3. Softmax: sᵢ = exp(zᵢ)/Σⱼexp(zⱼ)

$$J_{ij} = \begin{cases} s_i(1 - s_i) & i = j \ -s_i s_j & i \neq j \end{cases} = s_i(\delta_{ij} - s_j)$$

Equivalently: J = diag(s) - s****sᵀ

4. Batch Normalization: (simplified, ignoring running stats)

For y = γ · (x - μ)/σ + β:

The Jacobian is more complex due to the mean and variance depending on all inputs. See BN paper for full derivation.

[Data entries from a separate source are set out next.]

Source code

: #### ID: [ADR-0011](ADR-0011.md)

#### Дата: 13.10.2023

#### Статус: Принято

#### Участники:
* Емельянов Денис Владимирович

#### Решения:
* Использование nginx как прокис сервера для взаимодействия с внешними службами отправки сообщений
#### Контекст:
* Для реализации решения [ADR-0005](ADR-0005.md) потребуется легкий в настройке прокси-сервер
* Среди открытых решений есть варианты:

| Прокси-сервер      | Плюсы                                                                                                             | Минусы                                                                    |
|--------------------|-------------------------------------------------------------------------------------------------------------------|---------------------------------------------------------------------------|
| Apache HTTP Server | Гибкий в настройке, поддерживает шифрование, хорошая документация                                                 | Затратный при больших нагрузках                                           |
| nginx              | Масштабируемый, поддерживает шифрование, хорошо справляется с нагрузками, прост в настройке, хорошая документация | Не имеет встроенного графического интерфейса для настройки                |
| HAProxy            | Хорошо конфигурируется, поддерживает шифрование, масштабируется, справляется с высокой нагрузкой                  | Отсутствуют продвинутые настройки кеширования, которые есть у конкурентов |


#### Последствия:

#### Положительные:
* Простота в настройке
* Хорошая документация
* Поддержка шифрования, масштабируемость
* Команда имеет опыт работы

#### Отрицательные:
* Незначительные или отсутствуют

5. Dropout: (during training with mask m)

$$\mathbf{J} = \frac{1}{1-p} \cdot \text{diag}(m_1, m_2, \ldots, m_n)$$

Diagonal with entries 0 or 1/(1-p), stochastic per forward pass.

Jacobian Properties of Common Layers
Layer	Jacobian Structure	Memory for VJP	Gradient Issues
Linear (m×n weights)	Dense m×n (= W)	O(m×n)	Explodes/vanishes with W magnitude
ReLU	Diagonal 0/1	O(n) mask	Dead neurons (zeros)
Sigmoid	Diagonal in (0, 0.25)	O(n) activations	Vanishing (max derivative = 0.25)
Softmax	Dense n×n	O(n) softmax output	Full coupling between outputs
BatchNorm	Nearly diagonal	O(n)	Stabilizes gradient flow
Residual (x + f(x))	I + J_f	O(n)	Identity helps gradient flow

Residual Connections

Residual connections y = x + f(x) have Jacobian J = I + J_f. Even if J_f vanishes (deep network), the identity I ensures gradients flow unimpeded. This is why ResNets train so much more easily than plain deep networks.

The Jacobian Determinant: Volume and Invertibility

When the Jacobian is square (n × n), its determinant carries important information about the transformation.

Definition:

The Jacobian determinant of f: ℝⁿ → ℝⁿ at x is:

$$\det\left(\mathbf{J}_\mathbf{f}(\mathbf{x})\right) = \det\left( \frac{\partial \mathbf{f}}{\partial \mathbf{x}} \right)$$

Geometric Meaning:

|det J| measures how infinitesimal volumes scale under the transformation:

$$\text{Volume}(\mathbf{f}(S)) \approx |\det \mathbf{J}| \cdot \text{Volume}(S)$$

for small regions S.

Implications:

|det J| > 1: Transformation expands volume
|det J| < 1: Transformation contracts volume
det J = 0: Transformation collapses dimension (not invertible)
det J < 0: Transformation reverses orientation (flips handedness)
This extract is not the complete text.